伽藍の堂

読書の記録が中心です。たまに音楽や映画などの話も書きます。

ファンタジー文学に挑戦する

夜の写本師

夜の写本師

ディアスと月の誓約 (ハヤカワ文庫JA)

ディアスと月の誓約 (ハヤカワ文庫JA)


今まで読んだことのない新ジャンル、ファンタジー文学に挑戦する。


小学生時代から「ロードス島戦記」などを読んでいたし、RPGも
好きだった。それゆえ、ファンタジー的な世界観は好きなはずであるが
読んだことはなかった。昔は、ライトノベルなどでもファンタジーは
あったけれど、最近は学園ものか職業もの日常系が多くなっている気がする。
つまり、ファンタジーは廃れたような印象があった。

『夜の写本師』の方は、本屋で見つけたのでなんとなく買ってみた。

魔法の体系や世界や国の設定なども練りこんである。もちろん、バトルもの
ではないので、アクションよりは人間ドラマが中心である。過去の話から
現在の話へとだんだんつながる様は魅かれる。

主人公は復讐のために生きる。最初は自分の経験による。しかし、そのうち
この復讐劇が何度も何度も繰り返されたものであることを知る。
こうした運命の輪に気付く、というところは私個人にもわかるところがあって
非常に引き込まれた。

また、終盤にかけて明らかになる敵側のエピソードも良い。

主人公サイドからは因縁の対決である。敵側から見ると激しく相手を求めていた
ことがわかる。

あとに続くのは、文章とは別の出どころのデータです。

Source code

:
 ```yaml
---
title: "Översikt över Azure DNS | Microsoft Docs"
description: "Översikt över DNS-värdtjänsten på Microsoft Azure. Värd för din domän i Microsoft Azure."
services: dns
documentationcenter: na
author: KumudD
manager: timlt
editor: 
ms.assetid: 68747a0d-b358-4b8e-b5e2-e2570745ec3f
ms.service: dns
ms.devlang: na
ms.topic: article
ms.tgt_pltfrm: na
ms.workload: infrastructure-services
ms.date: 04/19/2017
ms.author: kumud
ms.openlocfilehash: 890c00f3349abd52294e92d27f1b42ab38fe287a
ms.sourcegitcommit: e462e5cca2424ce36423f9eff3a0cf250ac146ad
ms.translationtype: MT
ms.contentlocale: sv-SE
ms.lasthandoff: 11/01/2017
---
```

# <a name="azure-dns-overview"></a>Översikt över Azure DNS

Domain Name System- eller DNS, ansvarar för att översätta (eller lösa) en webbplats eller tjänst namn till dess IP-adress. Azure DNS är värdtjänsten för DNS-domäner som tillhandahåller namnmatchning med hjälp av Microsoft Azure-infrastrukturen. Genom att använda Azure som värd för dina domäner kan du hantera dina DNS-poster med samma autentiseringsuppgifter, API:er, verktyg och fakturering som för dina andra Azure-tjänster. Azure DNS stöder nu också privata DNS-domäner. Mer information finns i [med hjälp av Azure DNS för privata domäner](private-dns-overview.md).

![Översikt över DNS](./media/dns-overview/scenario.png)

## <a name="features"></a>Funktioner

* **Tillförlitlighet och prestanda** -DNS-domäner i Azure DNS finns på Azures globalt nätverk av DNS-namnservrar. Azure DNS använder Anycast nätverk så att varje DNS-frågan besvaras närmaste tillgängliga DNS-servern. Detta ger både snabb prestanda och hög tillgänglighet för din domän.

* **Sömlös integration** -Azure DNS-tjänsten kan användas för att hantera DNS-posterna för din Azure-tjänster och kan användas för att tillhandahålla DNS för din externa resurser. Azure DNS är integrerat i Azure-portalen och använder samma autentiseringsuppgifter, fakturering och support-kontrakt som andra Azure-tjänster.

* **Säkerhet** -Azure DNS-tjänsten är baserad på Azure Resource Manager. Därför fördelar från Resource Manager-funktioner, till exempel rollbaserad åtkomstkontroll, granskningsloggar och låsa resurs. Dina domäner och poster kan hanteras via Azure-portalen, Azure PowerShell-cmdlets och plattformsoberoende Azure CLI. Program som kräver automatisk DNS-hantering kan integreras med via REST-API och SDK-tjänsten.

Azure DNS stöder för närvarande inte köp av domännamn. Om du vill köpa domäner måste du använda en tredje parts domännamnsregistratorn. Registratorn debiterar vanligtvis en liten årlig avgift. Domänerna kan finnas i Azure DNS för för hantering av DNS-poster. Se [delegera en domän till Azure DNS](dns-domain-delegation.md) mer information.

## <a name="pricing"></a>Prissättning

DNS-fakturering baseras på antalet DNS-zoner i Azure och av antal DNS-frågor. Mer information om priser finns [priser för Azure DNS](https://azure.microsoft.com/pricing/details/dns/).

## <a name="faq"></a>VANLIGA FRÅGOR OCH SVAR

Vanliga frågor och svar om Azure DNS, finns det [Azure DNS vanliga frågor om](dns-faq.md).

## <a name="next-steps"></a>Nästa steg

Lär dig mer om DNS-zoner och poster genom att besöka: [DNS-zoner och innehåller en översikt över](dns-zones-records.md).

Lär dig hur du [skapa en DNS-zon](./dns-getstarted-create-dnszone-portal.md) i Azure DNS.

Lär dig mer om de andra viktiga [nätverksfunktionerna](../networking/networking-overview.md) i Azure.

愛憎が入り混じった強い気持ちである。

歌で言うとこの曲かな。

「赤い糸などどこにもなかった」というフレーズは敵側からみた主人公の魂への
思いであるように思える。



『ディアスと月の誓約』はちょっとアッサリしているかな。
ライトノベルとは異なるけれど、ジュブナイルノベルという感じがする。
いや、読みやすいし読了感もいいんだけどね。